Pending home sales trailed off for the fourth consecutive month in September, according to the National Association of Realtors. Additionally, all four major regions recorded month-over-month and year-over-year declines in transactions.
The Pending Home Sales Index (PHSI), a forward-looking indicator of home sales based on contract signings, slumped 10.2% to 79.5 in September. Year-over-year, pending transactions slid by 31.0%. An index of 100 is equal to the level of contract activity in 2001.
"Persistent inflation has proven quite harmful to the housing market," said NAR Chief Economist Lawrence Yun. "The Federal Reserve has had to drastically raise interest rates to quell inflation, which has resulted in far fewer buyers and even fewer sellers."
- Pending home sales dropped for the fourth straight month, down 10.2% from August.
- Month-over-month, contract signings pulled back in all four major U.S. regions.
- Pending sales decreased in all regions compared to one year ago.
The Northeast PHSI descended 16.2% from last month to 64.2, a decline of 30.1% from September 2021. The Midwest index retracted 8.8% to 80.7 in September, down 26.7% from one year ago.
The South PHSI faded 8.1% to 97.0 in September, a drop of 30.0% from the prior year. The West index slipped by 11.7% in September to 62.7, down 38.7% from September 2021.
September experiences steep drop in pending-home sales, indicating further existing-home sales declines in October
“Pending-home sales plummet 10.2% in September, largest month-over-month decline since the start of the pandemic," said First American Chief Economist Mark Fleming. "This is not surprising as mortgage rates recent increase toward 7% and beyond dampened affordability and likely buyer enthusiasm, pending another round of rate increases by the Federal Reserve next week.”
Fleming continued, “This also strongly suggests October existing-home sales will also decline. While the number of households in the U.S. suggests that somewhere near 6 million existing-home home sales a year is normal, we are far from normal. Pending home sales indicates existing-home sales closer to 4 million SAAR than 5 million SAAR over the next few months.”

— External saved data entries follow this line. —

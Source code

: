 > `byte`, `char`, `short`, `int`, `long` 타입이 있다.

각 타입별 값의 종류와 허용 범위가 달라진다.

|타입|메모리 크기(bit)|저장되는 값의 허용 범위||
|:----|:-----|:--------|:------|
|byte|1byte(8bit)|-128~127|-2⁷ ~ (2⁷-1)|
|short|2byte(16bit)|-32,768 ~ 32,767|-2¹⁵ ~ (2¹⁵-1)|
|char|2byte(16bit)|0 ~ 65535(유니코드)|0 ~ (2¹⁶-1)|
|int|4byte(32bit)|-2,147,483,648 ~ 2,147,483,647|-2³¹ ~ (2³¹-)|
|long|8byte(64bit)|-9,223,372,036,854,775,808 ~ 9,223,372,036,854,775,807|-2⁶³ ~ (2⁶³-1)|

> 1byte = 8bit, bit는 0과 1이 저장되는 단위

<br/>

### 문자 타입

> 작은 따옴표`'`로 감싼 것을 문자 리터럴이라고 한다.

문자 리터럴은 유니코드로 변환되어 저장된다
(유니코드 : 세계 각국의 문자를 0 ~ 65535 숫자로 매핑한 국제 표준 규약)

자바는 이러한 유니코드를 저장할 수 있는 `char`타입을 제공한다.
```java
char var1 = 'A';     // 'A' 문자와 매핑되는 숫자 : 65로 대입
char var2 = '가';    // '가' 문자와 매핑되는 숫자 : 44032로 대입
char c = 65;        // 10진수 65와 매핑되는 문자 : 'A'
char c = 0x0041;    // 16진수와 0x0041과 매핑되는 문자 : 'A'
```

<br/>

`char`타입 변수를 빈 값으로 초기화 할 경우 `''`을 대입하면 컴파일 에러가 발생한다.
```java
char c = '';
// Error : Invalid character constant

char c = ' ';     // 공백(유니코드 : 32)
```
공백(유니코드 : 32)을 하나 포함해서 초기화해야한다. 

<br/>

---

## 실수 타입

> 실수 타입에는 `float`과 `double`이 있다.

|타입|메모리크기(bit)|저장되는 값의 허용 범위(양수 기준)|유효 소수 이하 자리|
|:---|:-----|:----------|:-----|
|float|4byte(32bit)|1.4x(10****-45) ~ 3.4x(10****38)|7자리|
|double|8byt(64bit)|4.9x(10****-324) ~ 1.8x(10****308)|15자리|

Yun also noted that new home listings are down compared to one year ago since many homeowners are unwilling to give up the rock-bottom, 3% mortgage rates that they locked in prior to this year.
"The new normal for mortgage rates could be around 7% for a while," Yun added. "On a $300,000 loan, that translates to a typical monthly mortgage payment of nearly $2,000, compared to $1,265 just one year ago – a difference of more than $700 per month. Only when inflation is tamed will mortgage rates retreat and boost home purchasing power for buyers."